American Housing Survey 2007: Metropolitan Survey (ICPSR 24501)
Principal Investigator(s): United States Department of Commerce. Bureau of the Census
The metropolitan survey is conducted in even-numbered years, cycling through a set of 41 metropolitan areas, surveying each one about once every 6 years. This data collection provides information on the characteristics of a metropolitan sample of housing units, including apartments, single-family homes, mobile homes, and vacant housing units. The data are presented in seven separate parts: Part 1, Work Done Record (Replacement or Addition to the House), Part 2, Journey to Work Record, Part 3, Mortgages (Owners Only), Part 4, Housing Unit Record (Main Record), Recodes (One Record per Housing Unit), and Weights, Part 5, Manager and Owner Record (Renters Only), Part 6, Person Record, and Part 7, Mover Group Record. Data include year the structure was built, type and number of living quarters, occupancy status, access, number of rooms, presence of commercial establishments on the property, and property value. Additional data focus on kitchen and plumbing facilities, types of heating fuel used, source of water, sewage disposal, heating and air-conditioning equipment, and major additions, alterations, or repairs to the property. Information provided on housing expenses includes monthly mortgage or rent payments, cost of services such as utilities, garbage collection, and property insurance, and amount of real estate taxes paid in the previous year. Also included is information on whether the household received government assistance to help pay heating or cooling costs or for other energy-related services. Similar data are provided for housing units previously occupied by respondents who had recently moved. Additionally, indicators of housing and neighborhood quality are supplied. Housing quality variables include privacy of bedrooms, condition of kitchen facilities, basement or roof leakage, breakdowns of plumbing facilities and equipment, and overall opinion of the structure.
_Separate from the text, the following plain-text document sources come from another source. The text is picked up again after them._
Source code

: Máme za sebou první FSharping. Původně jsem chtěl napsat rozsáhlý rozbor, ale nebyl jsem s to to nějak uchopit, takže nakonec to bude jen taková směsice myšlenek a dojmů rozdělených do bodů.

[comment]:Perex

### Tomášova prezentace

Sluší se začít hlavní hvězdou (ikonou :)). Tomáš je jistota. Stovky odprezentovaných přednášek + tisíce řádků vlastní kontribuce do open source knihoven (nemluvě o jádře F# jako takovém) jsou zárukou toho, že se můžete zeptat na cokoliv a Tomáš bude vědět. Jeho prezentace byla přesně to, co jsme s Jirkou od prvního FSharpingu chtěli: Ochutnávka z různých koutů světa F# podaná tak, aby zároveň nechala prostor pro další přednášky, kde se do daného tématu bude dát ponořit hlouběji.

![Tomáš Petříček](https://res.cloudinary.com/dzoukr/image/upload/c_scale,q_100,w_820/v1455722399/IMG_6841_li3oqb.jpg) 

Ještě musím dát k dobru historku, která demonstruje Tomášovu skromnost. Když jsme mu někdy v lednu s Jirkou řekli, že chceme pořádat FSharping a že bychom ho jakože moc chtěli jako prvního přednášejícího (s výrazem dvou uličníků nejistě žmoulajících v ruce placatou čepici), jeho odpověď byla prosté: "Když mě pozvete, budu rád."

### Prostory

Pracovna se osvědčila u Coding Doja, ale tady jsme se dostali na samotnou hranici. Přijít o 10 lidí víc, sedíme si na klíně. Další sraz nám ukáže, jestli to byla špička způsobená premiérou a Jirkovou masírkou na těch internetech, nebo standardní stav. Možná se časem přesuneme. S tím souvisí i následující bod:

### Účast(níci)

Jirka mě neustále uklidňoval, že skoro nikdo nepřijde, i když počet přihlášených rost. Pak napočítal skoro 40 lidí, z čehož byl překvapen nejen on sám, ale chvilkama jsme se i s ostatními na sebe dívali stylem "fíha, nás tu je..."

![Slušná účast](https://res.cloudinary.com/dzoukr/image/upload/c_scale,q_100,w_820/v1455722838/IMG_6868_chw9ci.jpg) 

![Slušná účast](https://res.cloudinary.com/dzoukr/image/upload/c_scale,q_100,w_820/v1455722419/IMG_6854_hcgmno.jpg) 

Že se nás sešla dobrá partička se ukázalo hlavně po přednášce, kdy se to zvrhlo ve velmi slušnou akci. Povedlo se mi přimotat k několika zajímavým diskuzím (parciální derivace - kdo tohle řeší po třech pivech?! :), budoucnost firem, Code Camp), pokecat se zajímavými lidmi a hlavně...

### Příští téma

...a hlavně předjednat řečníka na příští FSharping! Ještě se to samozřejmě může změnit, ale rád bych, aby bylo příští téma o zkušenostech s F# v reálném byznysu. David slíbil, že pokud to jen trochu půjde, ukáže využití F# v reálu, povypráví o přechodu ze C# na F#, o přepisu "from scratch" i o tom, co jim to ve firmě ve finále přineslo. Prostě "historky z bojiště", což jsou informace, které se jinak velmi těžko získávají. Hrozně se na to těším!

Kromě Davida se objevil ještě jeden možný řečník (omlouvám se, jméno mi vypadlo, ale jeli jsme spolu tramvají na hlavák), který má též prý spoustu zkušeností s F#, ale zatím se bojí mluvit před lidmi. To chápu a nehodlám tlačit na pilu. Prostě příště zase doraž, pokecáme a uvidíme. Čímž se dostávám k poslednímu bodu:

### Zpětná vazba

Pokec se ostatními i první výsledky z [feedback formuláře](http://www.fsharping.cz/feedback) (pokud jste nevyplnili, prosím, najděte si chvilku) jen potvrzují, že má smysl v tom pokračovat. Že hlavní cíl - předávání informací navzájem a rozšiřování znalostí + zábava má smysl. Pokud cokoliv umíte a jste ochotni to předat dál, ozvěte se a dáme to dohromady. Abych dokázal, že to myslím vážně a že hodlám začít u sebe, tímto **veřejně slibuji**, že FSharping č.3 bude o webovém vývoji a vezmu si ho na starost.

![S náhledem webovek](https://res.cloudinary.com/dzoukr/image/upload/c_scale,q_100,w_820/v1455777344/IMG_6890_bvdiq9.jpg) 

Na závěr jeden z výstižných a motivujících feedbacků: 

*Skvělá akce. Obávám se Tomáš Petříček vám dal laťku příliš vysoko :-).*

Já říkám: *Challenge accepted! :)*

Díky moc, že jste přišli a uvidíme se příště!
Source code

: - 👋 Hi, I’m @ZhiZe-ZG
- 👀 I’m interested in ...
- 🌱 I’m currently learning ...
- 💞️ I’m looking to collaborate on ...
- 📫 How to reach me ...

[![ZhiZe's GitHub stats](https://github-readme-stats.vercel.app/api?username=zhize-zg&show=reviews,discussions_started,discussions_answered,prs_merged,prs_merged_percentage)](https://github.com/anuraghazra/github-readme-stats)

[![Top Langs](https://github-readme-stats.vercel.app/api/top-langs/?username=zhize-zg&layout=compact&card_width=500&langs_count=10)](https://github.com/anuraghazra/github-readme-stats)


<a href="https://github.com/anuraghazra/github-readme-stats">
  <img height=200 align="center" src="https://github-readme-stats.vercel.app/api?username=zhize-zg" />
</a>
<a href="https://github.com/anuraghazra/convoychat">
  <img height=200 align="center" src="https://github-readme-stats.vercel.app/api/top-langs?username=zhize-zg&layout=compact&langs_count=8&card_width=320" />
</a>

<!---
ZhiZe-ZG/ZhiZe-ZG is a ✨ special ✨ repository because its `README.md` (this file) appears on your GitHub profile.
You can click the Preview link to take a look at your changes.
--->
For quality of neighborhood, variables include use of exterminator services, existence of boarded-up buildings, and overall quality of the neighborhood. In addition to housing characteristics, some demographic data are provided on household members, such as age, sex, race, marital status, income, and relationship to householder. Additional data provided on the householder include years of school completed, Spanish origin, length of residence, and length of occupancy.